Joined: 07 Mar 2007
|Posted: Sat Feb 08, 2020 7:36 pm Post subject: gcc tuning Lowest Common Denomintator flags script
|Has anyone written a script to generate a set of "lowest common denominator" for two (or maybe more) different but similar CPUs? (If not, I'll try, but I'd rather not reinvent the wheel.)
<oops>Sorry for the duplicate postings - I got (clearly false) messages saying "Submit" had failed, so I tried again</oops>
To elaborate, my use case is a new AMD Ryzen 9 3900X in my desktop machine, with enough power to compile qtwebengine and anything else, and an AMD A9 9420 in my laptop (approx 13.5 times slower on big stuff like that). In terms of code, the two processors are fairly similar, even though their performance is wildly different. I want to emerge everything just once on the new desktop, and create binary package host that the laptop can use to save compiling stuff thereupon.
tells me that the Ryzen is march=znver2, and the A9 is march=bdver4, along with a list of target-specific flag settings. Now a naive approach would be to specify:
|gcc -march=native -Q --help=target |
but there are a few flags that need to be disabled in from the bdver4 settings, which if I've compared the help=target listings correctly, gives me:
|CFLAGS="-march=bdver4 -mtune=znver2" |
|CFLAGS="-march=bdver4 -mtune=znver2 -mno-avx256-split-unaligned-store -mno-fma4 -mno-lwp -mno-tbm -mno-xop -mno-xsaves" |
As this is a pretty tricky process, it should be relatively easy to automate. In fact, so easy, surely someone's done it already...
Another tweak is possible using differing CPU_FLAGS_X86 settings on the two boxes. Some, but not all, of the differing -m... tuning flags can appear in CPU_FLAGS_X86, and "emerge --usepkg" will spot the different settings and choose to compile a processor-specific version on the A9, but only for packages which specify the relevant USE flags. So this trick will sometimes, but not always, exploit extra optimizations on the A9.

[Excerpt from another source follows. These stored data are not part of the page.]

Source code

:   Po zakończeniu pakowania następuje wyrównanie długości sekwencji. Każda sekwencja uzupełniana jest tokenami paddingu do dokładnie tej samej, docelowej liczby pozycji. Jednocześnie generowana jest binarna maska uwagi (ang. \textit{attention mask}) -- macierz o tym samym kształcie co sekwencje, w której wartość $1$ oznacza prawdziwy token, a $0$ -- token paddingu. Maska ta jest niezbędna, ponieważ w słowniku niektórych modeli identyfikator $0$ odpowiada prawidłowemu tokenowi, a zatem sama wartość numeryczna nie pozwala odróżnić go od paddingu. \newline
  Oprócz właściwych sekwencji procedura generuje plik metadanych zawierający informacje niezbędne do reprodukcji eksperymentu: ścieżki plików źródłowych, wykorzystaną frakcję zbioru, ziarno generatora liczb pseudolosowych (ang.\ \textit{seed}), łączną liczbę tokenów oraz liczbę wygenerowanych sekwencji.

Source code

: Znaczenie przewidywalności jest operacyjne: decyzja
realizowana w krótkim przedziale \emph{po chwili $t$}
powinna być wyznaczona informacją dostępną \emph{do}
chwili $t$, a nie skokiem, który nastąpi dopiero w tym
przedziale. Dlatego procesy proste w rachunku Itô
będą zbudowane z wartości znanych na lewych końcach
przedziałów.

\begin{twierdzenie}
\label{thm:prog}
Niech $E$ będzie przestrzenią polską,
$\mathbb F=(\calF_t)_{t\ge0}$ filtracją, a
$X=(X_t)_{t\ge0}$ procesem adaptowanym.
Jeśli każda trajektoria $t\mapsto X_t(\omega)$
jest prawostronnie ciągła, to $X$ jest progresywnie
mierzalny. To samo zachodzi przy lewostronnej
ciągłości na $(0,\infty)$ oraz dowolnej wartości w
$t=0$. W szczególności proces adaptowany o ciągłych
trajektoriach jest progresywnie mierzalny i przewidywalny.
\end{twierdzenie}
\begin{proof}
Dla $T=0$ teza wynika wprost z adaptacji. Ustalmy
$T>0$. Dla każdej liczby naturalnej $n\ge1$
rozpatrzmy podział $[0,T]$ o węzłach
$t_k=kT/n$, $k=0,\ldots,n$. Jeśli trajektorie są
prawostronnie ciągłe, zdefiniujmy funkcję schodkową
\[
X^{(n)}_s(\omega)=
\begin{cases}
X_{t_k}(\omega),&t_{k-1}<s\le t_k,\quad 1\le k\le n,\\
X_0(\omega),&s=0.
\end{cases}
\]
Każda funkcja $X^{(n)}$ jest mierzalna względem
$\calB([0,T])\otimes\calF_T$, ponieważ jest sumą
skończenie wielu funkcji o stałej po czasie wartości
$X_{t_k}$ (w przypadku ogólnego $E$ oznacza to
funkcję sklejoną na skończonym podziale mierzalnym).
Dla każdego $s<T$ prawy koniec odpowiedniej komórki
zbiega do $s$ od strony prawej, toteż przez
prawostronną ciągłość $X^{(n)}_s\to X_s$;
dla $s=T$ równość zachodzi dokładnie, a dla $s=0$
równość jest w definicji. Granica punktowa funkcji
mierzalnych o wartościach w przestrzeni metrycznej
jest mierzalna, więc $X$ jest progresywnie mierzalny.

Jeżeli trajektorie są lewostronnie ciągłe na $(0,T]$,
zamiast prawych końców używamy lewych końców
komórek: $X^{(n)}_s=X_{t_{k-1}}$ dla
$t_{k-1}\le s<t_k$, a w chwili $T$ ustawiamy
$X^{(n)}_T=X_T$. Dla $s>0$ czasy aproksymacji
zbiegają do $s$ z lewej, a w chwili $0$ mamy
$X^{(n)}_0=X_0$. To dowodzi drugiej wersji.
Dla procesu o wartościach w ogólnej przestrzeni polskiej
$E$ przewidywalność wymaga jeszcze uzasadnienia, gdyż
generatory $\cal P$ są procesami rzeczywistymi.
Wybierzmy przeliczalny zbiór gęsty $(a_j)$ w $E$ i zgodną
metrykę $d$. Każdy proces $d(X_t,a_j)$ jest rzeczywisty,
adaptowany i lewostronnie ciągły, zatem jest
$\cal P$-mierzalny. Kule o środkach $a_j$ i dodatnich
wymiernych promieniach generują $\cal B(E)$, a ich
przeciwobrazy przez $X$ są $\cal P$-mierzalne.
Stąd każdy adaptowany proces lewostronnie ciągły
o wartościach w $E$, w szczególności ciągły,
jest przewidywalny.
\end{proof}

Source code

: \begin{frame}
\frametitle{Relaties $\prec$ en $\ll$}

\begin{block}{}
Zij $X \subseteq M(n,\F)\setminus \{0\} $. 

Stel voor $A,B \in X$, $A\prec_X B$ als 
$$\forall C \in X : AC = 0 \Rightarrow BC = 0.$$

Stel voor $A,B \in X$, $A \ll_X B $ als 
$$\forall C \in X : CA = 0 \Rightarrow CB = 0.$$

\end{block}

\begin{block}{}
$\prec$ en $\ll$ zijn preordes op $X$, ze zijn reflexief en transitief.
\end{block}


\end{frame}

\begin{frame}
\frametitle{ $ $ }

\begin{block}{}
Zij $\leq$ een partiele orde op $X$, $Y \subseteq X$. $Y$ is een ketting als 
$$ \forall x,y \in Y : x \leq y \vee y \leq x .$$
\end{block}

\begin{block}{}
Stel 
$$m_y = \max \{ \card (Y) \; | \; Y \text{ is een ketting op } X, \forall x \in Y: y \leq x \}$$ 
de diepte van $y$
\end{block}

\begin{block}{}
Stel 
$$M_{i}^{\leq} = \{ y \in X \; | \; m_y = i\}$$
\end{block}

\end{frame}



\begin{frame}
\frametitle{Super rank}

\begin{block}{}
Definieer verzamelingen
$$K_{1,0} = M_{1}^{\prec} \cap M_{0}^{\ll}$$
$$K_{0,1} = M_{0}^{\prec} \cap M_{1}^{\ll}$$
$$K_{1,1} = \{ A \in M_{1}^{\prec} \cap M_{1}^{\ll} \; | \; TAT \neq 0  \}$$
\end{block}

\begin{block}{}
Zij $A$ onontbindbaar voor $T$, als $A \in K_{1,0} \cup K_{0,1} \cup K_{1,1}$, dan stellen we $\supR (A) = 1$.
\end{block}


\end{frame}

Thinking about this some more, if I set up the LCM binary package host, and then use that to install the running system on the Ryzen, that would allow similar upgrades there. I'm pretty sure there must be a way to create a binary package host as if I were cross-compiling. I presume it's using the chroot and crossdev stuff in the Cross build environment wiki entry, though without many of the problems resulting from 100% dissimilar architectures. (Did I miss a simpler wiki item on cross-building - that one's complicated by totally different hardware architectures requiring qemu?)